Task requirements> The output is the lines below from the one with "[Capítulo 2 Formas](cap2.formas.md)" through the one with "## Sandbox Stargate project for S&Box", both included, printed exactly and with no other line.

-- Opening Marker --

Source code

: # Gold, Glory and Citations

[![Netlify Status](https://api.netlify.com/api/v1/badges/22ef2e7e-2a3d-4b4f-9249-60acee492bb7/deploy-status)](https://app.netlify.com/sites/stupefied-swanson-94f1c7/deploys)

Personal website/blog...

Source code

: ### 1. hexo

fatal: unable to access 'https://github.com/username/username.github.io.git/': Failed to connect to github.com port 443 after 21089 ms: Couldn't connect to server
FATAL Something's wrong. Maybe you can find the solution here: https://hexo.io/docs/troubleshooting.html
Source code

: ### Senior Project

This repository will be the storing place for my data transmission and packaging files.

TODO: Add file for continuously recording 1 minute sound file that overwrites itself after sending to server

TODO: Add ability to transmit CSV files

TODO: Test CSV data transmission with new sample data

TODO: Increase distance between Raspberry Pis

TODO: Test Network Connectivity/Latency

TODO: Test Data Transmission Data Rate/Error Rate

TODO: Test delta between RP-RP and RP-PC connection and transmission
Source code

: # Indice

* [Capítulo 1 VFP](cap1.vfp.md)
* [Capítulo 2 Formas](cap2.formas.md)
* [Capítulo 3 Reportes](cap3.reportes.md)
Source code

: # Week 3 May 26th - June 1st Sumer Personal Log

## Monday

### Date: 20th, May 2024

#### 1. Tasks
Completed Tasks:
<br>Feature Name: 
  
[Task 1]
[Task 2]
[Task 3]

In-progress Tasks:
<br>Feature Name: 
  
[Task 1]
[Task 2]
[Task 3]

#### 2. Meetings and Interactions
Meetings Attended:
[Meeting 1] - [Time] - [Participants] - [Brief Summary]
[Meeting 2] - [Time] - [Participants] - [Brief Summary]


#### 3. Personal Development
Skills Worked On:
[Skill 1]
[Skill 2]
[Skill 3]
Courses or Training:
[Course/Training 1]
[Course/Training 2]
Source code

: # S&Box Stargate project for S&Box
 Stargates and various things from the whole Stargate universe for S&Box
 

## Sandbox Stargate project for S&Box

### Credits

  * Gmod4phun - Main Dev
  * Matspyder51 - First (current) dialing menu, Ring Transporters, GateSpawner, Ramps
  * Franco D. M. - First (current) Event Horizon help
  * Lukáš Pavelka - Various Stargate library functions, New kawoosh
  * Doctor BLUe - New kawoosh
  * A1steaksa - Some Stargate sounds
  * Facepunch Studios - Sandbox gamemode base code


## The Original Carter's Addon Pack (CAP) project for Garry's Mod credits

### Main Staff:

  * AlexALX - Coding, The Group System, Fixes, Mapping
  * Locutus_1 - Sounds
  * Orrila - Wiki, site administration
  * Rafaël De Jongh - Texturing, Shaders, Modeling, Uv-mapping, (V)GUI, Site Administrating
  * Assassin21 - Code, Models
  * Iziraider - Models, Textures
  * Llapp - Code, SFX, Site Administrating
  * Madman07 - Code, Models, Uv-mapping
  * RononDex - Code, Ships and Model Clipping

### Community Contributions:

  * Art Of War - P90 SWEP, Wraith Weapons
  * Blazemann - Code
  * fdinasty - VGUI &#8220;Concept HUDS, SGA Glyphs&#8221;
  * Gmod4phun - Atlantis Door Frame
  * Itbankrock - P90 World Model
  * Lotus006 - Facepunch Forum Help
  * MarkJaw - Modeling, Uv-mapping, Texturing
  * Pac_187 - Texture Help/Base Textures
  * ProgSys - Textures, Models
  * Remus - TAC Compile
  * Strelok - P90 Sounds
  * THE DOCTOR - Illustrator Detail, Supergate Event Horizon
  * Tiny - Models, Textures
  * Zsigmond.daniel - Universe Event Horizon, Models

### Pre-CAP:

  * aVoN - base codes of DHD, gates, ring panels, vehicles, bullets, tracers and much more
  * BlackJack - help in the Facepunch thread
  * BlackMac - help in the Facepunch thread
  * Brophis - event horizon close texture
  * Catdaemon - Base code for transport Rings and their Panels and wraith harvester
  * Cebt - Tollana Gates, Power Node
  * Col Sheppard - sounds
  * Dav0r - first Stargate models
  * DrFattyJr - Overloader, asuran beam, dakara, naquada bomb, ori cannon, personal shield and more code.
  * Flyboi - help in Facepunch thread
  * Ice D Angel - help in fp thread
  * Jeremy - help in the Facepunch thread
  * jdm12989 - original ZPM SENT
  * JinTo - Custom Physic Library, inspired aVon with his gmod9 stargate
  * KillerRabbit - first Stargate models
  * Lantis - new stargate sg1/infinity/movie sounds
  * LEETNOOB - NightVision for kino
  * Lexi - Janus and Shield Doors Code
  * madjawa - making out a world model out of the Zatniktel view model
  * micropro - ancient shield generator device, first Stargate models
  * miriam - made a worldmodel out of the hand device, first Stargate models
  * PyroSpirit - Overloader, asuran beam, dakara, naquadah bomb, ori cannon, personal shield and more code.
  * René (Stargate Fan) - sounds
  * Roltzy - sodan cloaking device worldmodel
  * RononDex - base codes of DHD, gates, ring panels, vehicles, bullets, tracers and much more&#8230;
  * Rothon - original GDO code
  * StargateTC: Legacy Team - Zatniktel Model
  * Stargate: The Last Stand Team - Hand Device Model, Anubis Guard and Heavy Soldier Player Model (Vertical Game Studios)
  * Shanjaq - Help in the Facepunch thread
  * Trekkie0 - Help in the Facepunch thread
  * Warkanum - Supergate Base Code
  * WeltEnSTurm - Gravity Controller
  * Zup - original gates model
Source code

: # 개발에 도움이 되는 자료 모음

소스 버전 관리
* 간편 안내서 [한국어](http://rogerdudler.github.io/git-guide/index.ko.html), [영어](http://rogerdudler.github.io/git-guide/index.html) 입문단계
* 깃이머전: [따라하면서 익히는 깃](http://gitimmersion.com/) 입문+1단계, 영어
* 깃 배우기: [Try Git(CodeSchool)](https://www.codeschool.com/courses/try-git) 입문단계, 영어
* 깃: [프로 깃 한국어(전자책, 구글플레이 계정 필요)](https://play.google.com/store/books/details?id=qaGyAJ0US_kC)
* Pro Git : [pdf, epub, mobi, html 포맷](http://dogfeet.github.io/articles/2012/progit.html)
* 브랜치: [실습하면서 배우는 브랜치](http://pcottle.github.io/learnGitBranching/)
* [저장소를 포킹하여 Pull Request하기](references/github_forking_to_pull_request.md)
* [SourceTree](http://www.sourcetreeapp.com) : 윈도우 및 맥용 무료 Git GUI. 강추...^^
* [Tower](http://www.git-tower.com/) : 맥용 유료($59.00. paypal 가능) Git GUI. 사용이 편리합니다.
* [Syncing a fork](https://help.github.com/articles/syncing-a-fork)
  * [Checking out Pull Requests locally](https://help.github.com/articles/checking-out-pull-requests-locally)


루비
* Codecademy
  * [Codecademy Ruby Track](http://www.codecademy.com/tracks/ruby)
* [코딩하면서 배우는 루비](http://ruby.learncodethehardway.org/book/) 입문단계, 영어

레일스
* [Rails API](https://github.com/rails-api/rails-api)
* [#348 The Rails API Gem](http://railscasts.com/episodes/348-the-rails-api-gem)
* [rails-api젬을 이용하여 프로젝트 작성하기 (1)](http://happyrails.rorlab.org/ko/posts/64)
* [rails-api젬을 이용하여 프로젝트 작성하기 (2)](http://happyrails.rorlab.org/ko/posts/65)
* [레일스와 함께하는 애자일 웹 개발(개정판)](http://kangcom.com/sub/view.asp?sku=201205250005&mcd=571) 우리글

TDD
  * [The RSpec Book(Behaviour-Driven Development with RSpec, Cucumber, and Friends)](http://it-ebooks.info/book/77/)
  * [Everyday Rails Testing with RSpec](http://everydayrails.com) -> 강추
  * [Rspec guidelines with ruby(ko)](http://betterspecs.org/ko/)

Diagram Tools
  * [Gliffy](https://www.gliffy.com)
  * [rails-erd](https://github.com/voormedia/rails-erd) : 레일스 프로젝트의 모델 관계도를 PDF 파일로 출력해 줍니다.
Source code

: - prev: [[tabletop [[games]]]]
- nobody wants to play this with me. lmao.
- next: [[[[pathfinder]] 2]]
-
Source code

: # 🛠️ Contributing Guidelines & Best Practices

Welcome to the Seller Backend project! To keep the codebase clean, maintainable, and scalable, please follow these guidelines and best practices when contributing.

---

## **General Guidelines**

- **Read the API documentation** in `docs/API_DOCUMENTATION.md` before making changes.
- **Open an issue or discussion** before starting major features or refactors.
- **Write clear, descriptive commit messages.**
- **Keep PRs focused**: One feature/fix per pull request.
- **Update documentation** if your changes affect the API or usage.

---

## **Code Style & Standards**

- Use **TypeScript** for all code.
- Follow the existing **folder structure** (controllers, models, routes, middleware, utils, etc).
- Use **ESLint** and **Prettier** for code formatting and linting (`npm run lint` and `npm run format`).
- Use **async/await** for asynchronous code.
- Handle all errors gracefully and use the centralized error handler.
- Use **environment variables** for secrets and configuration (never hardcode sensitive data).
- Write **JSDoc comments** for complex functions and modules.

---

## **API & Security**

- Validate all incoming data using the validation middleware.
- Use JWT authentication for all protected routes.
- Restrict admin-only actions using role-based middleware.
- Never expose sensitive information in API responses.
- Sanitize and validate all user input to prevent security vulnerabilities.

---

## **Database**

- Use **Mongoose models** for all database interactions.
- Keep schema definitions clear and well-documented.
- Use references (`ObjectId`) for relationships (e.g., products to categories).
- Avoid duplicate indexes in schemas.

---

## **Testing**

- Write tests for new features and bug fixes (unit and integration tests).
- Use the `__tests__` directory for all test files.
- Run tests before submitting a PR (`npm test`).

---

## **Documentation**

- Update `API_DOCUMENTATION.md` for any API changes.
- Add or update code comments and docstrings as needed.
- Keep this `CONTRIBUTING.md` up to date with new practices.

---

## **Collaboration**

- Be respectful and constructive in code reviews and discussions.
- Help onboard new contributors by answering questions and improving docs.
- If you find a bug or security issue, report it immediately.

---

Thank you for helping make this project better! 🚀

-- Closing Marker --

Answer>
* [Capítulo 2 Formas](cap2.formas.md)
* [Capítulo 3 Reportes](cap3.reportes.md)
Source code

: # Week 3 May 26th - June 1st Sumer Personal Log

## Monday

### Date: 20th, May 2024

#### 1. Tasks
Completed Tasks:
<br>Feature Name: 
  
[Task 1]
[Task 2]
[Task 3]

In-progress Tasks:
<br>Feature Name: 
  
[Task 1]
[Task 2]
[Task 3]

#### 2. Meetings and Interactions
Meetings Attended:
[Meeting 1] - [Time] - [Participants] - [Brief Summary]
[Meeting 2] - [Time] - [Participants] - [Brief Summary]


#### 3. Personal Development
Skills Worked On:
[Skill 1]
[Skill 2]
[Skill 3]
Courses or Training:
[Course/Training 1]
[Course/Training 2]
Source code

: # S&Box Stargate project for S&Box
 Stargates and various things from the whole Stargate universe for S&Box
 

## Sandbox Stargate project for S&Box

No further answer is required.